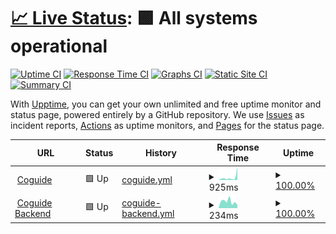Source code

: # [📈 Live Status](https://RishCoder-Tech.github.io/CoguideUptime): <!--live status--> **🟩 All systems operational**

[![Uptime CI](https://github.com/RishCoder-Tech/CoguideUptime/workflows/Uptime%20CI/badge.svg)](https://github.com/RishCoder-Tech/CoguideUptime/actions?query=workflow%3A%22Uptime+CI%22)
[![Response Time CI](https://github.com/RishCoder-Tech/CoguideUptime/workflows/Response%20Time%20CI/badge.svg)](https://github.com/RishCoder-Tech/CoguideUptime/actions?query=workflow%3A%22Response+Time+CI%22)
[![Graphs CI](https://github.com/RishCoder-Tech/CoguideUptime/workflows/Graphs%20CI/badge.svg)](https://github.com/RishCoder-Tech/CoguideUptime/actions?query=workflow%3A%22Graphs+CI%22)
[![Static Site CI](https://github.com/RishCoder-Tech/CoguideUptime/workflows/Static%20Site%20CI/badge.svg)](https://github.com/RishCoder-Tech/CoguideUptime/actions?query=workflow%3A%22Static+Site+CI%22)
[![Summary CI](https://github.com/RishCoder-Tech/CoguideUptime/workflows/Summary%20CI/badge.svg)](https://github.com/RishCoder-Tech/CoguideUptime/actions?query=workflow%3A%22Summary+CI%22)

With [Upptime](https://upptime.js.org), you can get your own unlimited and free uptime monitor and status page, powered entirely by a GitHub repository. We use [Issues](https://github.com/RishCoder-Tech/CoguideUptime/issues) as incident reports, [Actions](https://github.com/RishCoder-Tech/CoguideUptime/actions) as uptime monitors, and [Pages](https://RishCoder-Tech.github.io/CoguideUptime) for the status page.

<!--start: status pages-->
<!-- This summary is generated by Upptime (https://github.com/upptime/upptime) -->
<!-- Do not edit this manually, your changes will be overwritten -->
<!-- prettier-ignore -->
| URL | Status | History | Response Time | Uptime |
| --- | ------ | ------- | ------------- | ------ |
| <img alt="" src="https://icons.duckduckgo.com/ip3/coguide.ai.ico" height="13"> [Coguide](https://coguide.ai) | 🟩 Up | [coguide.yml](https://github.com/RishCoder-Tech/CoguideUptime/commits/HEAD/history/coguide.yml) | <details><summary><img alt="Response time graph" src="./graphs/coguide/response-time-week.png" height="20"> 925ms</summary><br><a href="https://RishCoder-Tech.github.io/CoguideUptime/history/coguide"><img alt="Response time 758" src="https://img.shields.io/endpoint?url=https%3A%2F%2Fraw.githubusercontent.com%2FRishCoder-Tech%2FCoguideUptime%2FHEAD%2Fapi%2Fcoguide%2Fresponse-time.json"></a><br><a href="https://RishCoder-Tech.github.io/CoguideUptime/history/coguide"><img alt="24-hour response time 212" src="https://img.shields.io/endpoint?url=https%3A%2F%2Fraw.githubusercontent.com%2FRishCoder-Tech%2FCoguideUptime%2FHEAD%2Fapi%2Fcoguide%2Fresponse-time-day.json"></a><br><a href="https://RishCoder-Tech.github.io/CoguideUptime/history/coguide"><img alt="7-day response time 925" src="https://img.shields.io/endpoint?url=https%3A%2F%2Fraw.githubusercontent.com%2FRishCoder-Tech%2FCoguideUptime%2FHEAD%2Fapi%2Fcoguide%2Fresponse-time-week.json"></a><br><a href="https://RishCoder-Tech.github.io/CoguideUptime/history/coguide"><img alt="30-day response time 758" src="https://img.shields.io/endpoint?url=https%3A%2F%2Fraw.githubusercontent.com%2FRishCoder-Tech%2FCoguideUptime%2FHEAD%2Fapi%2Fcoguide%2Fresponse-time-month.json"></a><br><a href="https://RishCoder-Tech.github.io/CoguideUptime/history/coguide"><img alt="1-year response time 758" src="https://img.shields.io/endpoint?url=https%3A%2F%2Fraw.githubusercontent.com%2FRishCoder-Tech%2FCoguideUptime%2FHEAD%2Fapi%2Fcoguide%2Fresponse-time-year.json"></a></details> | <details><summary><a href="https://RishCoder-Tech.github.io/CoguideUptime/history/coguide">100.00%</a></summary><a href="https://RishCoder-Tech.github.io/CoguideUptime/history/coguide"><img alt="All-time uptime 100.00%" src="https://img.shields.io/endpoint?url=https%3A%2F%2Fraw.githubusercontent.com%2FRishCoder-Tech%2FCoguideUptime%2FHEAD%2Fapi%2Fcoguide%2Fuptime.json"></a><br><a href="https://RishCoder-Tech.github.io/CoguideUptime/history/coguide"><img alt="24-hour uptime 100.00%" src="https://img.shields.io/endpoint?url=https%3A%2F%2Fraw.githubusercontent.com%2FRishCoder-Tech%2FCoguideUptime%2FHEAD%2Fapi%2Fcoguide%2Fuptime-day.json"></a><br><a href="https://RishCoder-Tech.github.io/CoguideUptime/history/coguide"><img alt="7-day uptime 100.00%" src="https://img.shields.io/endpoint?url=https%3A%2F%2Fraw.githubusercontent.com%2FRishCoder-Tech%2FCoguideUptime%2FHEAD%2Fapi%2Fcoguide%2Fuptime-week.json"></a><br><a href="https://RishCoder-Tech.github.io/CoguideUptime/history/coguide"><img alt="30-day uptime 100.00%" src="https://img.shields.io/endpoint?url=https%3A%2F%2Fraw.githubusercontent.com%2FRishCoder-Tech%2FCoguideUptime%2FHEAD%2Fapi%2Fcoguide%2Fuptime-month.json"></a><br><a href="https://RishCoder-Tech.github.io/CoguideUptime/history/coguide"><img alt="1-year uptime 100.00%" src="https://img.shields.io/endpoint?url=https%3A%2F%2Fraw.githubusercontent.com%2FRishCoder-Tech%2FCoguideUptime%2FHEAD%2Fapi%2Fcoguide%2Fuptime-year.json"></a></details>
| <img alt="" src="https://icons.duckduckgo.com/ip3/login.coguide.ai.ico" height="13"> [Coguide Backend](https://login.coguide.ai) | 🟩 Up | [coguide-backend.yml](https://github.com/RishCoder-Tech/CoguideUptime/commits/HEAD/history/coguide-backend.yml) | <details><summary><img alt="Response time graph" src="./graphs/coguide-backend/response-time-week.png" height="20"> 234ms</summary><br><a href="https://RishCoder-Tech.github.io/CoguideUptime/history/coguide-backend"><img alt="Response time 301" src="https://img.shields.io/endpoint?url=https%3A%2F%2Fraw.githubusercontent.com%2FRishCoder-Tech%2FCoguideUptime%2FHEAD%2Fapi%2Fcoguide-backend%2Fresponse-time.json"></a><br><a href="https://RishCoder-Tech.github.io/CoguideUptime/history/coguide-backend"><img alt="24-hour response time 160" src="https://img.shields.io/endpoint?url=https%3A%2F%2Fraw.githubusercontent.com%2FRishCoder-Tech%2FCoguideUptime%2FHEAD%2Fapi%2Fcoguide-backend%2Fresponse-time-day.json"></a><br><a href="https://RishCoder-Tech.github.io/CoguideUptime/history/coguide-backend"><img alt="7-day response time 234" src="https://img.shields.io/endpoint?url=https%3A%2F%2Fraw.githubusercontent.com%2FRishCoder-Tech%2FCoguideUptime%2FHEAD%2Fapi%2Fcoguide-backend%2Fresponse-time-week.json"></a><br><a href="https://RishCoder-Tech.github.io/CoguideUptime/history/coguide-backend"><img alt="30-day response time 301" src="https://img.shields.io/endpoint?url=https%3A%2F%2Fraw.githubusercontent.com%2FRishCoder-Tech%2FCoguideUptime%2FHEAD%2Fapi%2Fcoguide-backend%2Fresponse-time-month.json"></a><br><a href="https://RishCoder-Tech.github.io/CoguideUptime/history/coguide-backend"><img alt="1-year response time 301" src="https://img.shields.io/endpoint?url=https%3A%2F%2Fraw.githubusercontent.com%2FRishCoder-Tech%2FCoguideUptime%2FHEAD%2Fapi%2Fcoguide-backend%2Fresponse-time-year.json"></a></details> | <details><summary><a href="https://RishCoder-Tech.github.io/CoguideUptime/history/coguide-backend">100.00%</a></summary><a href="https://RishCoder-Tech.github.io/CoguideUptime/history/coguide-backend"><img alt="All-time uptime 99.85%" src="https://img.shields.io/endpoint?url=https%3A%2F%2Fraw.githubusercontent.com%2FRishCoder-Tech%2FCoguideUptime%2FHEAD%2Fapi%2Fcoguide-backend%2Fuptime.json"></a><br><a href="https://RishCoder-Tech.github.io/CoguideUptime/history/coguide-backend"><img alt="24-hour uptime 100.00%" src="https://img.shields.io/endpoint?url=https%3A%2F%2Fraw.githubusercontent.com%2FRishCoder-Tech%2FCoguideUptime%2FHEAD%2Fapi%2Fcoguide-backend%2Fuptime-day.json"></a><br><a href="https://RishCoder-Tech.github.io/CoguideUptime/history/coguide-backend"><img alt="7-day uptime 100.00%" src="https://img.shields.io/endpoint?url=https%3A%2F%2Fraw.githubusercontent.com%2FRishCoder-Tech%2FCoguideUptime%2FHEAD%2Fapi%2Fcoguide-backend%2Fuptime-week.json"></a><br><a href="https://RishCoder-Tech.github.io/CoguideUptime/history/coguide-backend"><img alt="30-day uptime 99.85%" src="https://img.shields.io/endpoint?url=https%3A%2F%2Fraw.githubusercontent.com%2FRishCoder-Tech%2FCoguideUptime%2FHEAD%2Fapi%2Fcoguide-backend%2Fuptime-month.json"></a><br><a href="https://RishCoder-Tech.github.io/CoguideUptime/history/coguide-backend"><img alt="1-year uptime 99.85%" src="https://img.shields.io/endpoint?url=https%3A%2F%2Fraw.githubusercontent.com%2FRishCoder-Tech%2FCoguideUptime%2FHEAD%2Fapi%2Fcoguide-backend%2Fuptime-year.json"></a></details>

<!--end: status pages-->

### Exercise aim
Show all of the lines above in which "upptime" is present.

### Answer box
With [Upptime](https://upptime.js.org), you can get your own unlimited and free uptime monitor and status page, powered entirely by a GitHub repository. We use [Issues](https://github.com/RishCoder-Tech/CoguideUptime/issues) as incident reports, [Actions](https://github.com/RishCoder-Tech/CoguideUptime/actions) as uptime monitors, and [Pages](https://RishCoder-Tech.github.io/CoguideUptime) for the status page.
<!-- This summary is generated by Upptime (https://github.com/upptime/upptime) -->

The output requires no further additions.